Acte II : l’opposition. Après avoir débauché quelques personnalités de la gauche, dont Bernard Kouchner en bonne forme et belle frime, caracolant dans les sondages, fier de sa popularité mais pitoyable au final car s’il est si populaire, c’est qu’il n’a rien fait dans ce gouvernement et s’est contenté de jouer les piliers de boîte dans cette mise en scène d’un perpétuel Saturday Night avec Sarkozy en John Travolta du discours et disco politicien. Sarkozy va se marier avec une ancienne égérie de la gauche dixit le JDD. Oui et alors ? Schwarzy, le gouverneur républicain de la Californie, est bien marié avec Maria Schriver, une démocrate du clan Kennedy. Mais c’est sûr, ce mariage accompagne élégamment l’enterrement de la gauche et d’un certain PS qui un soir après Louxor, et quelques cris agonisants contre Bolloré, puis les vœux présidentiels, ne donna plus signe de vie politique, excepté quelques fantômes venus hanter les médias d’une mortitude bravitude. Il reste heureusement Fabius, bien en forme sur la 5, et comme par « hasard », l’homme qui a dit non au TCE un soir d’automne 2004.
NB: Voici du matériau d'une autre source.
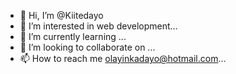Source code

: - 👋 Hi, I’m @Kiitedayo
- 👀 I’m interested in web development...
- 🌱 I’m currently learning ...
- 💞️ I’m looking to collaborate on ...
- 📫 How to reach me olayinkadayo@hotmail.com...

<!---
Kiitedayo/Kiitedayo is a ✨ special ✨ repository because its `README.md` (this file) appears on your GitHub profile.
You can click the Preview link to take a look at your changes.
--->

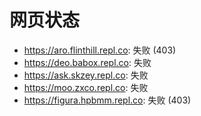 # 网页状态
- https://aro.flinthill.repl.co: 失败 (403)
- https://deo.babox.repl.co: 失败
- https://ask.skzey.repl.co: 失败
- https://moo.zxco.repl.co: 失败
- https://figura.hpbmm.repl.co: 失败 (403)
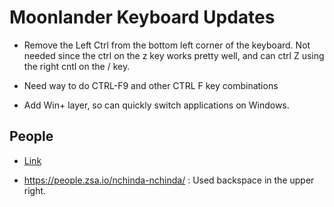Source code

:# Moonlander Keyboard Updates

- Remove the Left Ctrl from the bottom left corner of the keyboard. Not
  needed since the ctrl on the z key works pretty well, and can ctrl Z
  using the right cntl on the / key.

- Need way to do CTRL-F9 and other CTRL F key combinations

- Add Win+<Num> layer, so can quickly switch applications on Windows.

## People

- [Link](https://people.zsa.io)

- https://people.zsa.io/nchinda-nchinda/ : Used backspace in the upper
  right.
Acte III : les ministres. Le gouvernement est mort et la vie démocratique qui l’accompagnait jusqu’alors. Il est remplacé par une équipe de responsables de secteurs dont le chiffre d’affaires politique sera évalué par un conseil de surveillance et ses audits experts. Les entreprises ont leurs segments d’activité, les ministres leurs domaines de service public avec des critères de réussite mesurables. On se demande bien alors à quoi vont servir les questions parlementaires qui, par les temps d’avant, marquaient de quelques saillies percutantes la vie politique. La démocratie va devenir d’un mortel ennui. Ce n’est pas la couronne des rois qu’il nous faut mais une couronne funéraire, pour chaque mardi et mercredi après-midi, à 15 heures pétantes, décorer notre poste de télévision. Mais tel un phénix ayant organisé les cendres de la République, Sarkozy renaîtra sous les caméras et répondra aux questions des journalistes qui, soyons-en sûrs, sont diablement plus compétents pour les questions de société, que nos parlementaires devenus paillementaires, autrement dit, les hommes de paille de la démocratie.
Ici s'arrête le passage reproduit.